China’s special party system
China is one of five remaining countries in the world with a communist one-party system. The party – Communist Party of China (German abbreviation CPC) – and the central government is based in Beijing, the capital of China. The claim to leadership of the Communist Party with its more than 90 million members is firmly anchored in China’s constitution. Other political organizations and parties must always subordinate themselves to the goals of the CCP.
China as a country of contradictions
The social and economic development of the People’s Republic of China has developed rapidly in recent years and decades. Those who didn’t believe it before now know better: China has power and influence. But the contradictions that this country harbors are also beyond question. On the one hand, you can see smog in all major cities, human rights violations are denounced and, on the other hand, many innovations and investments in the future come from the same country.

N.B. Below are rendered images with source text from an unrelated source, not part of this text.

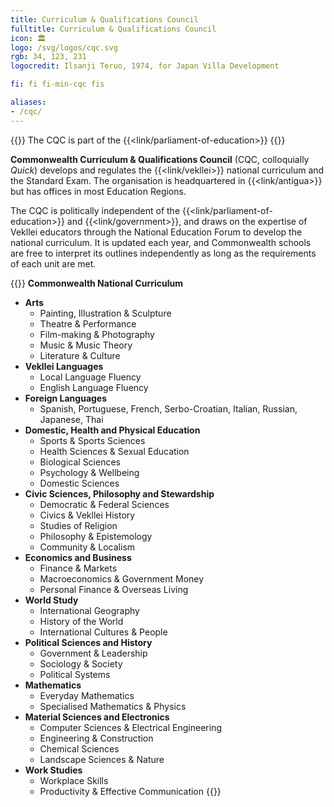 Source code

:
 ```yaml
---
title: Curriculum & Qualifications Council
fulltitle: Curriculum & Qualifications Council
icon: 🏛️
logo: /svg/logos/cqc.svg
rgb: 34, 123, 231
logocredit: Ilsanji Teruo, 1974, for Japan Villa Development

fi: fi fi-min-cqc fis

aliases:
- /cqc/
---
```

{{<note series>}}
 The CQC is part of the {{<link/parliament-of-education>}}
{{</note>}}

<span class="fi fi-min-cqc fis"></span> **Commonwealth Curriculum & Qualifications Council** (CQC, colloquially *Quick*) develops and regulates the {{<link/vekllei>}} national curriculum and the Standard Exam. The organisation is headquartered in {{<link/antigua>}} but has offices in most Education Regions.

The CQC is politically independent of the {{<link/parliament-of-education>}} and {{<link/government>}}, and draws on the expertise of Vekllei educators through the National Education Forum to develop the national curriculum. It is updated each year, and Commonwealth schools are free to interpret its outlines independently as long as the requirements of each unit are met.

{{<note>}}
**Commonwealth National Curriculum**

* **Arts**
    * Painting, Illustration & Sculpture
    * Theatre & Performance
    * Film-making & Photography
    * Music & Music Theory
    * Literature & Culture
* **Vekllei Languages**
    * Local Language Fluency
    * English Language Fluency
* **Foreign Languages**
    * Spanish, Portuguese, French, Serbo-Croatian, Italian, Russian, Japanese, Thai
* **Domestic, Health and Physical Education**
    * Sports & Sports Sciences
    * Health Sciences & Sexual Education
    * Biological Sciences
    * Psychology & Wellbeing
    * Domestic Sciences
* **Civic Sciences, Philosophy and Stewardship**
    * Democratic & Federal Sciences
    * Civics & Vekllei History
    * Studies of Religion
    * Philosophy & Epistemology
    * Community & Localism
* **Economics and Business**
    * Finance & Markets
    * Macroeconomics & Government Money
    * Personal Finance & Overseas Living
* **World Study**
    * International Geography
    * History of the World
    * International Cultures & People
* **Political Sciences and History**
    * Government & Leadership
    * Sociology & Society
    * Political Systems
* **Mathematics**
    * Everyday Mathematics
    * Specialised Mathematics & Physics
* **Material Sciences and Electronics**
    * Computer Sciences & Electrical Engineering
    * Engineering & Construction
    * Chemical Sciences
    * Landscape Sciences & Nature
* **Work Studies**
    * Workplace Skills
    * Productivity & Effective Communication
{{</note>}}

The world’s largest investments in energy production from solar, wind and hydropower are faced with a rigid authoritarian government system. Where low-wage workers once stood at the workbench, today people work in a high-tech country that is unparalleled in the world. See topschoolsintheusa for doing business in China.
“Made in China” is no longer a synonym for cheap plastic products and poor quality. There are now a variety of electronic products (e.g. cell phones) that are produced and sold by top manufacturers in China. China is also in great demand as a pure manufacturing country. Manufacturers of premium brands like to have their products manufactured here because they save on labor costs.